Information supplied: Begin
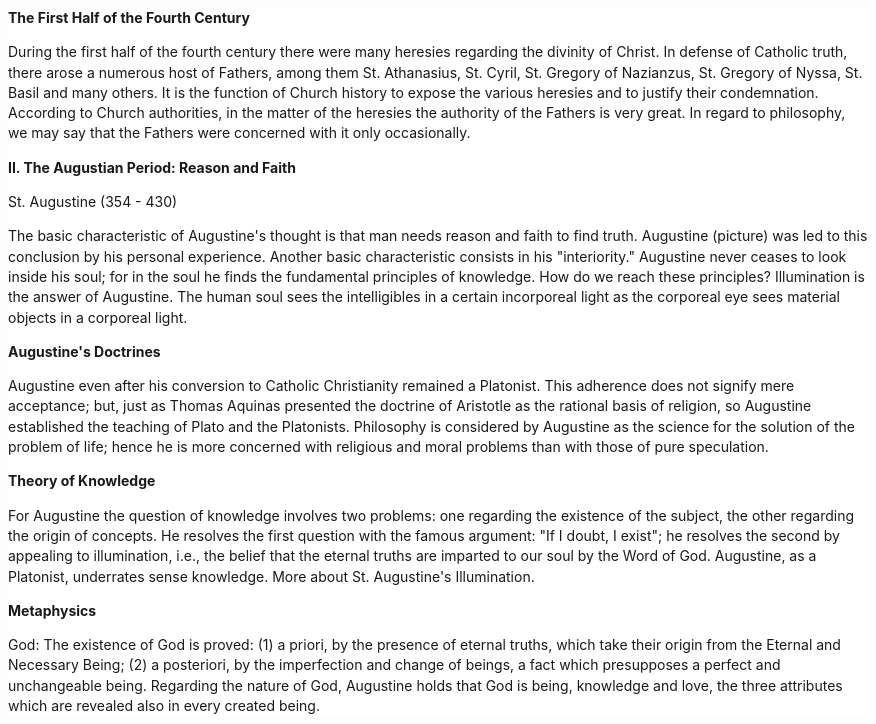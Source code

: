 **The First Half of the Fourth Century**

During the first half of the fourth century there were many heresies
regarding the divinity of Christ. In defense of Catholic truth, there
arose a numerous host of Fathers, among them St. Athanasius, St. Cyril,
St. Gregory of Nazianzus, St. Gregory of Nyssa, St. Basil and many
others. It is the function of Church history to expose the various
heresies and to justify their condemnation. According to Church
authorities, in the matter of the heresies the authority of the Fathers
is very great. In regard to philosophy, we may say that the Fathers were
concerned with it only occasionally.


**II. The Augustian Period: Reason and Faith**

St. Augustine (354 - 430)

The basic characteristic of Augustine's thought is that man needs
reason and faith to find truth. Augustine (picture) was led to this
conclusion by his personal experience. Another basic characteristic
consists in his "interiority." Augustine never ceases to look inside his
soul; for in the soul he finds the fundamental principles of knowledge.
How do we reach these principles? Illumination is the answer of
Augustine. The human soul sees the intelligibles in a certain
incorporeal light as the corporeal eye sees material objects in a
corporeal light.

**Augustine's Doctrines**

Augustine even after his conversion to Catholic Christianity remained a
Platonist. This adherence does not signify mere acceptance; but, just as
Thomas Aquinas presented the doctrine of Aristotle as the rational basis
of religion, so Augustine established the teaching of Plato and the
Platonists. Philosophy is considered by Augustine as the science for the
solution of the problem of life; hence he is more concerned with
religious and moral problems than with those of pure speculation.

**Theory of Knowledge**

For Augustine the question of knowledge involves two problems: one
regarding the existence of the subject, the other regarding the origin
of concepts. He resolves the first question with the famous argument:
"If I doubt, I exist"; he resolves the second by appealing to
illumination, i.e., the belief that the eternal truths are imparted to
our soul by the Word of God. Augustine, as a Platonist, underrates sense
knowledge. More about St. Augustine's Illumination.

**Metaphysics**

God: The existence of God is proved: (1) a priori, by the presence of
eternal truths, which take their origin from the Eternal and Necessary
Being; (2) a posteriori, by the imperfection and change of beings, a
fact which presupposes a perfect and unchangeable being. Regarding the
nature of God, Augustine holds that God is being, knowledge and love,
the three attributes which are revealed also in every created being.
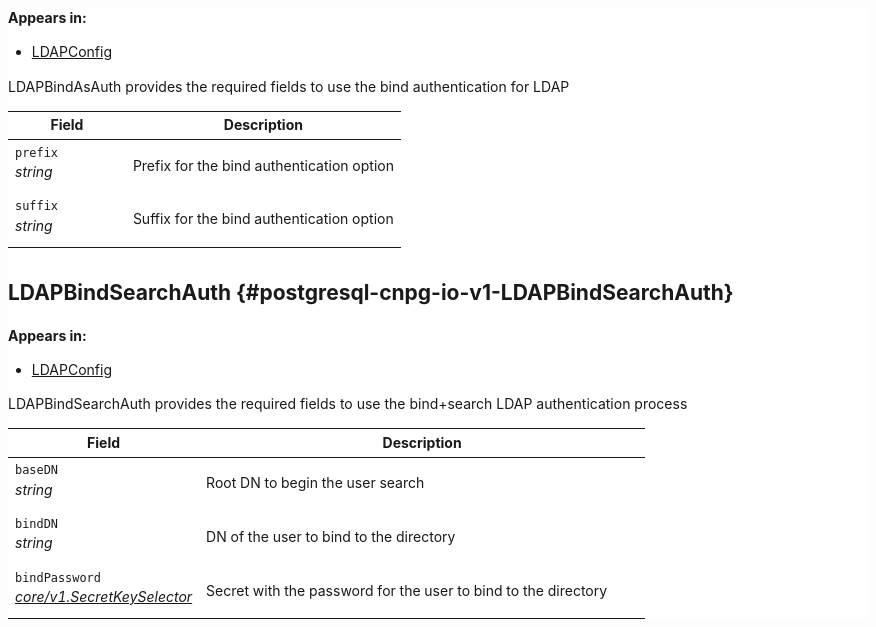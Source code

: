 
**Appears in:**

- [LDAPConfig](#postgresql-cnpg-io-v1-LDAPConfig)


<p>LDAPBindAsAuth provides the required fields to use the
bind authentication for LDAP</p>


<table class="table">
<thead><tr><th width="30%">Field</th><th>Description</th></tr></thead>
<tbody>
    
  
<tr><td><code>prefix</code><br/>
<i>string</i>
</td>
<td>
   <p>Prefix for the bind authentication option</p>
</td>
</tr>
<tr><td><code>suffix</code><br/>
<i>string</i>
</td>
<td>
   <p>Suffix for the bind authentication option</p>
</td>
</tr>
</tbody>
</table>

## LDAPBindSearchAuth     {#postgresql-cnpg-io-v1-LDAPBindSearchAuth}
    

**Appears in:**

- [LDAPConfig](#postgresql-cnpg-io-v1-LDAPConfig)


<p>LDAPBindSearchAuth provides the required fields to use
the bind+search LDAP authentication process</p>


<table class="table">
<thead><tr><th width="30%">Field</th><th>Description</th></tr></thead>
<tbody>
    
  
<tr><td><code>baseDN</code><br/>
<i>string</i>
</td>
<td>
   <p>Root DN to begin the user search</p>
</td>
</tr>
<tr><td><code>bindDN</code><br/>
<i>string</i>
</td>
<td>
   <p>DN of the user to bind to the directory</p>
</td>
</tr>
<tr><td><code>bindPassword</code><br/>
<a href="https://kubernetes.io/docs/reference/generated/kubernetes-api/v1.27/#secretkeyselector-v1-core"><i>core/v1.SecretKeySelector</i></a>
</td>
<td>
   <p>Secret with the password for the user to bind to the directory</p>
</td>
Information supplied: End
Problem.
Every line of the data above is to be repeated exactly; the images are to be left out.

Task answer.
Source code

: **The First Half of the Fourth Century**

During the first half of the fourth century there were many heresies
regarding the divinity of Christ. In defense of Catholic truth, there
arose a numerous host of Fathers, among them St. Athanasius, St. Cyril,
St. Gregory of Nazianzus, St. Gregory of Nyssa, St. Basil and many
others. It is the function of Church history to expose the various
heresies and to justify their condemnation. According to Church
authorities, in the matter of the heresies the authority of the Fathers
is very great. In regard to philosophy, we may say that the Fathers were
concerned with it only occasionally.


**II. The Augustian Period: Reason and Faith**

St. Augustine (354 - 430)

The basic characteristic of Augustine's thought is that man needs
reason and faith to find truth. Augustine (picture) was led to this
conclusion by his personal experience. Another basic characteristic
consists in his "interiority." Augustine never ceases to look inside his
soul; for in the soul he finds the fundamental principles of knowledge.
How do we reach these principles? Illumination is the answer of
Augustine. The human soul sees the intelligibles in a certain
incorporeal light as the corporeal eye sees material objects in a
corporeal light.

**Augustine's Doctrines**

Augustine even after his conversion to Catholic Christianity remained a
Platonist. This adherence does not signify mere acceptance; but, just as
Thomas Aquinas presented the doctrine of Aristotle as the rational basis
of religion, so Augustine established the teaching of Plato and the
Platonists. Philosophy is considered by Augustine as the science for the
solution of the problem of life; hence he is more concerned with
religious and moral problems than with those of pure speculation.

**Theory of Knowledge**

For Augustine the question of knowledge involves two problems: one
regarding the existence of the subject, the other regarding the origin
of concepts. He resolves the first question with the famous argument:
"If I doubt, I exist"; he resolves the second by appealing to
illumination, i.e., the belief that the eternal truths are imparted to
our soul by the Word of God. Augustine, as a Platonist, underrates sense
knowledge. More about St. Augustine's Illumination.

**Metaphysics**

God: The existence of God is proved: (1) a priori, by the presence of
eternal truths, which take their origin from the Eternal and Necessary
Being; (2) a posteriori, by the imperfection and change of beings, a
fact which presupposes a perfect and unchangeable being. Regarding the
nature of God, Augustine holds that God is being, knowledge and love,
the three attributes which are revealed also in every created being.
Source code

: 
**Appears in:**

- [LDAPConfig](#postgresql-cnpg-io-v1-LDAPConfig)


<p>LDAPBindAsAuth provides the required fields to use the
bind authentication for LDAP</p>


<table class="table">
<thead><tr><th width="30%">Field</th><th>Description</th></tr></thead>
<tbody>
    
  
<tr><td><code>prefix</code><br/>
<i>string</i>
</td>
<td>
   <p>Prefix for the bind authentication option</p>
</td>
</tr>
<tr><td><code>suffix</code><br/>
<i>string</i>
</td>
<td>
   <p>Suffix for the bind authentication option</p>
</td>
</tr>
</tbody>
</table>

## LDAPBindSearchAuth     {#postgresql-cnpg-io-v1-LDAPBindSearchAuth}
    

**Appears in:**

- [LDAPConfig](#postgresql-cnpg-io-v1-LDAPConfig)


<p>LDAPBindSearchAuth provides the required fields to use
the bind+search LDAP authentication process</p>


<table class="table">
<thead><tr><th width="30%">Field</th><th>Description</th></tr></thead>
<tbody>
    
  
<tr><td><code>baseDN</code><br/>
<i>string</i>
</td>
<td>
   <p>Root DN to begin the user search</p>
</td>
</tr>
<tr><td><code>bindDN</code><br/>
<i>string</i>
</td>
<td>
   <p>DN of the user to bind to the directory</p>
</td>
</tr>
<tr><td><code>bindPassword</code><br/>
<a href="https://kubernetes.io/docs/reference/generated/kubernetes-api/v1.27/#secretkeyselector-v1-core"><i>core/v1.SecretKeySelector</i></a>
</td>
<td>
   <p>Secret with the password for the user to bind to the directory</p>
</td>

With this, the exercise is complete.